GEP-1897: TLS from Gateway to Backend for ingress¶
- Issue: #1897
- Status: Provisional
This document specifically addresses the topic of conveying HTTPS from the Gateway dataplane to the backend (backend TLS termination), and intends to satisfy the single use case “As a client implementation of Gateway API, I need to know how to connect to a backend pod that has its own certificate”. TLS configuration can be a nebulous topic, so in order to drive resolution this GEP focuses only on this single piece of functionality.
- The solution must satisfy the following use case: the backend pod has its own certificate and the gateway implementation client needs to know how to connect to the backend pod. (Use case #4 in Gateway API TLS Use Cases)

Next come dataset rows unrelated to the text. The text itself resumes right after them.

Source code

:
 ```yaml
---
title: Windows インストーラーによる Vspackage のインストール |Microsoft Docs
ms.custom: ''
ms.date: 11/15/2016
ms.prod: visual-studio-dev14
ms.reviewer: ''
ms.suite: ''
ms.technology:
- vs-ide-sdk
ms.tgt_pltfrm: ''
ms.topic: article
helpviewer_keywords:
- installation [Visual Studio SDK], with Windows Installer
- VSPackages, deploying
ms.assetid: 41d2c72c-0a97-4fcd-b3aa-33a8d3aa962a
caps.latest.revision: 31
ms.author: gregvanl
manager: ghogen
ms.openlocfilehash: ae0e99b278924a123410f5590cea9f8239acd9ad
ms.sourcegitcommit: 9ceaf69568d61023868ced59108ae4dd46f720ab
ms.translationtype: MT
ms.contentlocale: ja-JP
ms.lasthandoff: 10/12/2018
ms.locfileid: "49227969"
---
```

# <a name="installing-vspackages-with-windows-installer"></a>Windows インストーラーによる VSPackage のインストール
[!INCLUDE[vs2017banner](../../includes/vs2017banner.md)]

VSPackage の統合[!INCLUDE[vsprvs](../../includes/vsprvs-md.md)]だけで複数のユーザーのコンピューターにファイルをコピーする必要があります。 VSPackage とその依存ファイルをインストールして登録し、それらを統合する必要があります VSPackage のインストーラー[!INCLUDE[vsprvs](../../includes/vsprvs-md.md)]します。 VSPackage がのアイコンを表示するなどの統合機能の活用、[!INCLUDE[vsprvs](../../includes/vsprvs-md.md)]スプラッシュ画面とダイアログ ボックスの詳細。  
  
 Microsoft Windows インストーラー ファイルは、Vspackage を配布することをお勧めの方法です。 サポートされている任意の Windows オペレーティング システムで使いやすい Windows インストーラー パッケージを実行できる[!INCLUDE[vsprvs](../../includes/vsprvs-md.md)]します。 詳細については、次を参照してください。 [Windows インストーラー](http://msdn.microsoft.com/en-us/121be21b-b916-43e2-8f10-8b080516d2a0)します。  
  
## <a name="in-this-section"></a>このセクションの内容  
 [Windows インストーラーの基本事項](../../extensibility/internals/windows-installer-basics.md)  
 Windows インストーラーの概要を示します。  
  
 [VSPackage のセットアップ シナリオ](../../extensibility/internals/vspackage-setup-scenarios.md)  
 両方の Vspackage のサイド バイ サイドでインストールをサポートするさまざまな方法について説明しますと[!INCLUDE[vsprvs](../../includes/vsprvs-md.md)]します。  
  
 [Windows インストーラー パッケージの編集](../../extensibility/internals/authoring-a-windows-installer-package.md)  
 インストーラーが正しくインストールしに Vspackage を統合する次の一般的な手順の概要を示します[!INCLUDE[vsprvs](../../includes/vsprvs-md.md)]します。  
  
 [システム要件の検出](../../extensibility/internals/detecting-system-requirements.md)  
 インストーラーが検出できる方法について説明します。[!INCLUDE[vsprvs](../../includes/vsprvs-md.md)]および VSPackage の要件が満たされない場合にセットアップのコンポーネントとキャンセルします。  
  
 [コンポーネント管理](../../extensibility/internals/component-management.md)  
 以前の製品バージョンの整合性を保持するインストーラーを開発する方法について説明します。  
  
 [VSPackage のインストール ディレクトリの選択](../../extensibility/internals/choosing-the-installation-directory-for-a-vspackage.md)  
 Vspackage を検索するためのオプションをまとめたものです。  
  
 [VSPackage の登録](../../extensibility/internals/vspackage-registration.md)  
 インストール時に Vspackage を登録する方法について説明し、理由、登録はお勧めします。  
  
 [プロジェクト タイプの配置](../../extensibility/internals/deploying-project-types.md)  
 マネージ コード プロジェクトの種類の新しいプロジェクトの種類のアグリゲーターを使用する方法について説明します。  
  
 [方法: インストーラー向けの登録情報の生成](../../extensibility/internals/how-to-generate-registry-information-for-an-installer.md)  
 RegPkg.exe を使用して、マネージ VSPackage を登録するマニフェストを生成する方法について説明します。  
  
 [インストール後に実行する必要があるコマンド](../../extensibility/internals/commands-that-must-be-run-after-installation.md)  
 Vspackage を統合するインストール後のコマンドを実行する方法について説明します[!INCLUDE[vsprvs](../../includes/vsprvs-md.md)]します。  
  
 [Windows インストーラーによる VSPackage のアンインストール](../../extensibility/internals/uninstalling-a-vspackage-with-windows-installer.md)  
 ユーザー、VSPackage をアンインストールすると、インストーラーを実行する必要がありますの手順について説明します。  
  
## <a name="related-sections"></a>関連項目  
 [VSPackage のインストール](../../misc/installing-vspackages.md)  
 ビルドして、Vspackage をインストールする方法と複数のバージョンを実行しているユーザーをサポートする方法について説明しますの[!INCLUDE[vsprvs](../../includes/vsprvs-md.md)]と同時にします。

- In terms of the Gateway API personas, only the application developer persona in this solution. The application developer should control the gateway to backend TLS settings, not the cluster operator, as requiring a cluster operator to manage certificate renewals and revocations would be extremely cumbersome.
- The solution should consider client certificate settings used in the TLS handshake from Gateway to backend, such as TLS versions and cipher suites. (Use case #5 in Gateway API TLS Use Cases)
Longer Term Goals¶
These are worthy goals, but may need a different GEP for proper attention.
- TCPRoute use cases (completed by GA)
- Mutual TLS use cases
- Service mesh use cases
These are worthy goals, but will not be covered by this GEP.
- Changes to the existing mechanisms for edge or passthrough TLS termination
- Providing a mechanism to decorate multiple route instances
- TLSRoute use cases
- UDPRoute use cases
- Controlling certificates used by more than one workload (#6 in Gateway API TLS Use Cases)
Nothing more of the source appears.